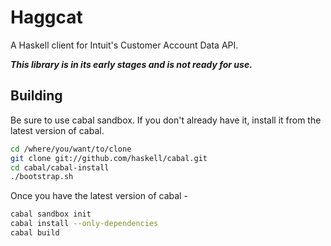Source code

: Haggcat
=======

A Haskell client for Intuit's Customer Account Data API.

***This library is in its early stages and is not ready for use.***

Building
--------

Be sure to use cabal sandbox.  If you don't already have it, install it from
the latest version of cabal.

```bash
cd /where/you/want/to/clone
git clone git://github.com/haskell/cabal.git
cd cabal/cabal-install
./bootstrap.sh
```

Once you have the latest version of cabal -

```bash
cabal sandbox init
cabal install --only-dependencies
cabal build
```

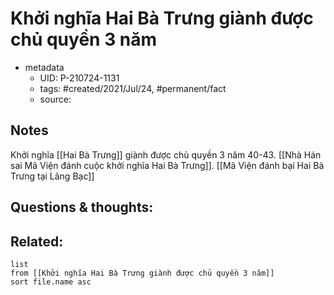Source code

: ---
---

# Khởi nghĩa Hai Bà Trưng giành được chủ quyền 3 năm

- metadata
	- UID: P-210724-1131
	- tags: #created/2021/Jul/24, #permanent/fact 
	- source: 

## Notes
Khởi nghĩa [[Hai Bà Trưng]] giành được chủ quyền 3 năm 40-43. [[Nhà Hán sai Mã Viện đánh cuộc khởi nghĩa Hai Bà Trưng]]. [[Mã Viện đánh bại Hai Bà Trưng tại Lãng Bạc]]

## Questions & thoughts:

## Related:
```dataview
list
from [[Khởi nghĩa Hai Bà Trưng giành được chủ quyền 3 năm]]
sort file.name asc
```
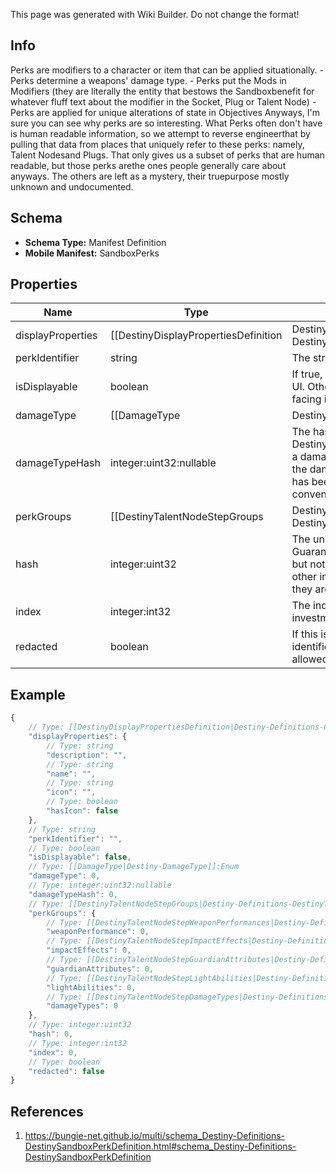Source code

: <span class="wiki-builder">This page was generated with Wiki Builder. Do not change the format!</span>

## Info
Perks are modifiers to a character or item that can be applied situationally. - Perks determine a weapons' damage type. - Perks put the Mods in Modifiers (they are literally the entity that bestows the Sandboxbenefit for whatever fluff text about the modifier in the Socket, Plug or Talent Node) - Perks are applied for unique alterations of state in Objectives Anyways, I'm sure you can see why perks are so interesting. What Perks often don't have is human readable information, so we attempt to reverse engineerthat by pulling that data from places that uniquely refer to these perks: namely, Talent Nodesand Plugs.  That only gives us a subset of perks that are human readable, but those perks arethe ones people generally care about anyways.  The others are left as a mystery, their truepurpose mostly unknown and undocumented.

## Schema
* **Schema Type:** Manifest Definition
* **Mobile Manifest:** SandboxPerks

## Properties
Name | Type | Description
---- | ---- | -----------
displayProperties | [[DestinyDisplayPropertiesDefinition|Destiny-Definitions-Common-DestinyDisplayPropertiesDefinition]]:Definition | These display properties are by no means guaranteed to be populated.  Usually when it is,it's only because we back-filled them with the displayProperties of some Talent Node orPlug item that happened to be uniquely providing that perk.
perkIdentifier | string | The string identifier for the perk.
isDisplayable | boolean | If true, you can actually show the perk in the UI.  Otherwise, it doesn'thave useful player-facing information.
damageType | [[DamageType|Destiny-DamageType]]:Enum | If this perk grants a damage type to a weapon, the damage type will be defined here. Unless you have a compelling reason to use this enum value, use the damageTypeHash insteadto look up the actual DestinyDamageTypeDefinition.
damageTypeHash | integer:uint32:nullable | The hash identifier for looking up the DestinyDamageTypeDefinition, if this perk has a damage type. This is preferred over using the damageType enumeration value, which has been left purely because it isoccasionally convenient.
perkGroups | [[DestinyTalentNodeStepGroups|Destiny-Definitions-DestinyTalentNodeStepGroups]]:Definition | An old holdover from the original Armory, this was an attempt to group perks by functionality. It is as yet unpopulated, and there will be quite a bit of work needed to restore it to its formerworking order.
hash | integer:uint32 | The unique identifier for this entity.  Guaranteed to be unique for the type of entity, but not globally. When entities refer to each other in Destiny content, it is this hash that they are referring to.
index | integer:int32 | The index of the entity as it was found in the investment tables.
redacted | boolean | If this is true, then there is an entity with this identifier/type combination, but BNet isnot yet allowed to show it.  Sorry!

## Example
```javascript
{
    // Type: [[DestinyDisplayPropertiesDefinition|Destiny-Definitions-Common-DestinyDisplayPropertiesDefinition]]:Definition
    "displayProperties": {
        // Type: string
        "description": "",
        // Type: string
        "name": "",
        // Type: string
        "icon": "",
        // Type: boolean
        "hasIcon": false
    },
    // Type: string
    "perkIdentifier": "",
    // Type: boolean
    "isDisplayable": false,
    // Type: [[DamageType|Destiny-DamageType]]:Enum
    "damageType": 0,
    // Type: integer:uint32:nullable
    "damageTypeHash": 0,
    // Type: [[DestinyTalentNodeStepGroups|Destiny-Definitions-DestinyTalentNodeStepGroups]]:Definition
    "perkGroups": {
        // Type: [[DestinyTalentNodeStepWeaponPerformances|Destiny-Definitions-DestinyTalentNodeStepWeaponPerformances]]:Enum
        "weaponPerformance": 0,
        // Type: [[DestinyTalentNodeStepImpactEffects|Destiny-Definitions-DestinyTalentNodeStepImpactEffects]]:Enum
        "impactEffects": 0,
        // Type: [[DestinyTalentNodeStepGuardianAttributes|Destiny-Definitions-DestinyTalentNodeStepGuardianAttributes]]:Enum
        "guardianAttributes": 0,
        // Type: [[DestinyTalentNodeStepLightAbilities|Destiny-Definitions-DestinyTalentNodeStepLightAbilities]]:Enum
        "lightAbilities": 0,
        // Type: [[DestinyTalentNodeStepDamageTypes|Destiny-Definitions-DestinyTalentNodeStepDamageTypes]]:Enum
        "damageTypes": 0
    },
    // Type: integer:uint32
    "hash": 0,
    // Type: integer:int32
    "index": 0,
    // Type: boolean
    "redacted": false
}

```

## References
1. https://bungie-net.github.io/multi/schema_Destiny-Definitions-DestinySandboxPerkDefinition.html#schema_Destiny-Definitions-DestinySandboxPerkDefinition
____
#### EXERCISE INSTRUCTIONS
The output should be the material above, copied exactly, without its pictures.

#### RESULT FOR THIS EXERCISE
Source code

: Haggcat
=======

A Haskell client for Intuit's Customer Account Data API.

***This library is in its early stages and is not ready for use.***

Building
--------

Be sure to use cabal sandbox.  If you don't already have it, install it from
the latest version of cabal.

```bash
cd /where/you/want/to/clone
git clone git://github.com/haskell/cabal.git
cd cabal/cabal-install
./bootstrap.sh
```

Once you have the latest version of cabal -

```bash
cabal sandbox init
cabal install --only-dependencies
cabal build
```

Source code

: ---
---

# Khởi nghĩa Hai Bà Trưng giành được chủ quyền 3 năm

- metadata
	- UID: P-210724-1131
	- tags: #created/2021/Jul/24, #permanent/fact 
	- source: 

## Notes
Khởi nghĩa [[Hai Bà Trưng]] giành được chủ quyền 3 năm 40-43. [[Nhà Hán sai Mã Viện đánh cuộc khởi nghĩa Hai Bà Trưng]]. [[Mã Viện đánh bại Hai Bà Trưng tại Lãng Bạc]]

## Questions & thoughts:

## Related:
```dataview
list
from [[Khởi nghĩa Hai Bà Trưng giành được chủ quyền 3 năm]]
sort file.name asc
```
Source code

: <span class="wiki-builder">This page was generated with Wiki Builder. Do not change the format!</span>

## Info
Perks are modifiers to a character or item that can be applied situationally. - Perks determine a weapons' damage type. - Perks put the Mods in Modifiers (they are literally the entity that bestows the Sandboxbenefit for whatever fluff text about the modifier in the Socket, Plug or Talent Node) - Perks are applied for unique alterations of state in Objectives Anyways, I'm sure you can see why perks are so interesting. What Perks often don't have is human readable information, so we attempt to reverse engineerthat by pulling that data from places that uniquely refer to these perks: namely, Talent Nodesand Plugs.  That only gives us a subset of perks that are human readable, but those perks arethe ones people generally care about anyways.  The others are left as a mystery, their truepurpose mostly unknown and undocumented.

## Schema
* **Schema Type:** Manifest Definition
* **Mobile Manifest:** SandboxPerks

## Properties
Name | Type | Description
---- | ---- | -----------
displayProperties | [[DestinyDisplayPropertiesDefinition|Destiny-Definitions-Common-DestinyDisplayPropertiesDefinition]]:Definition | These display properties are by no means guaranteed to be populated.  Usually when it is,it's only because we back-filled them with the displayProperties of some Talent Node orPlug item that happened to be uniquely providing that perk.
perkIdentifier | string | The string identifier for the perk.
isDisplayable | boolean | If true, you can actually show the perk in the UI.  Otherwise, it doesn'thave useful player-facing information.
damageType | [[DamageType|Destiny-DamageType]]:Enum | If this perk grants a damage type to a weapon, the damage type will be defined here. Unless you have a compelling reason to use this enum value, use the damageTypeHash insteadto look up the actual DestinyDamageTypeDefinition.
damageTypeHash | integer:uint32:nullable | The hash identifier for looking up the DestinyDamageTypeDefinition, if this perk has a damage type. This is preferred over using the damageType enumeration value, which has been left purely because it isoccasionally convenient.
perkGroups | [[DestinyTalentNodeStepGroups|Destiny-Definitions-DestinyTalentNodeStepGroups]]:Definition | An old holdover from the original Armory, this was an attempt to group perks by functionality. It is as yet unpopulated, and there will be quite a bit of work needed to restore it to its formerworking order.
hash | integer:uint32 | The unique identifier for this entity.  Guaranteed to be unique for the type of entity, but not globally. When entities refer to each other in Destiny content, it is this hash that they are referring to.
index | integer:int32 | The index of the entity as it was found in the investment tables.
redacted | boolean | If this is true, then there is an entity with this identifier/type combination, but BNet isnot yet allowed to show it.  Sorry!

## Example
```javascript
{
    // Type: [[DestinyDisplayPropertiesDefinition|Destiny-Definitions-Common-DestinyDisplayPropertiesDefinition]]:Definition
    "displayProperties": {
        // Type: string
        "description": "",
        // Type: string
        "name": "",
        // Type: string
        "icon": "",
        // Type: boolean
        "hasIcon": false
    },
    // Type: string
    "perkIdentifier": "",
    // Type: boolean
    "isDisplayable": false,
    // Type: [[DamageType|Destiny-DamageType]]:Enum
    "damageType": 0,
    // Type: integer:uint32:nullable
    "damageTypeHash": 0,
    // Type: [[DestinyTalentNodeStepGroups|Destiny-Definitions-DestinyTalentNodeStepGroups]]:Definition
    "perkGroups": {
        // Type: [[DestinyTalentNodeStepWeaponPerformances|Destiny-Definitions-DestinyTalentNodeStepWeaponPerformances]]:Enum
        "weaponPerformance": 0,
        // Type: [[DestinyTalentNodeStepImpactEffects|Destiny-Definitions-DestinyTalentNodeStepImpactEffects]]:Enum
        "impactEffects": 0,
        // Type: [[DestinyTalentNodeStepGuardianAttributes|Destiny-Definitions-DestinyTalentNodeStepGuardianAttributes]]:Enum
        "guardianAttributes": 0,
        // Type: [[DestinyTalentNodeStepLightAbilities|Destiny-Definitions-DestinyTalentNodeStepLightAbilities]]:Enum
        "lightAbilities": 0,
        // Type: [[DestinyTalentNodeStepDamageTypes|Destiny-Definitions-DestinyTalentNodeStepDamageTypes]]:Enum
        "damageTypes": 0
    },
    // Type: integer:uint32
    "hash": 0,
    // Type: integer:int32
    "index": 0,
    // Type: boolean
    "redacted": false
}

```

## References
1. https://bungie-net.github.io/multi/schema_Destiny-Definitions-DestinySandboxPerkDefinition.html#schema_Destiny-Definitions-DestinySandboxPerkDefinition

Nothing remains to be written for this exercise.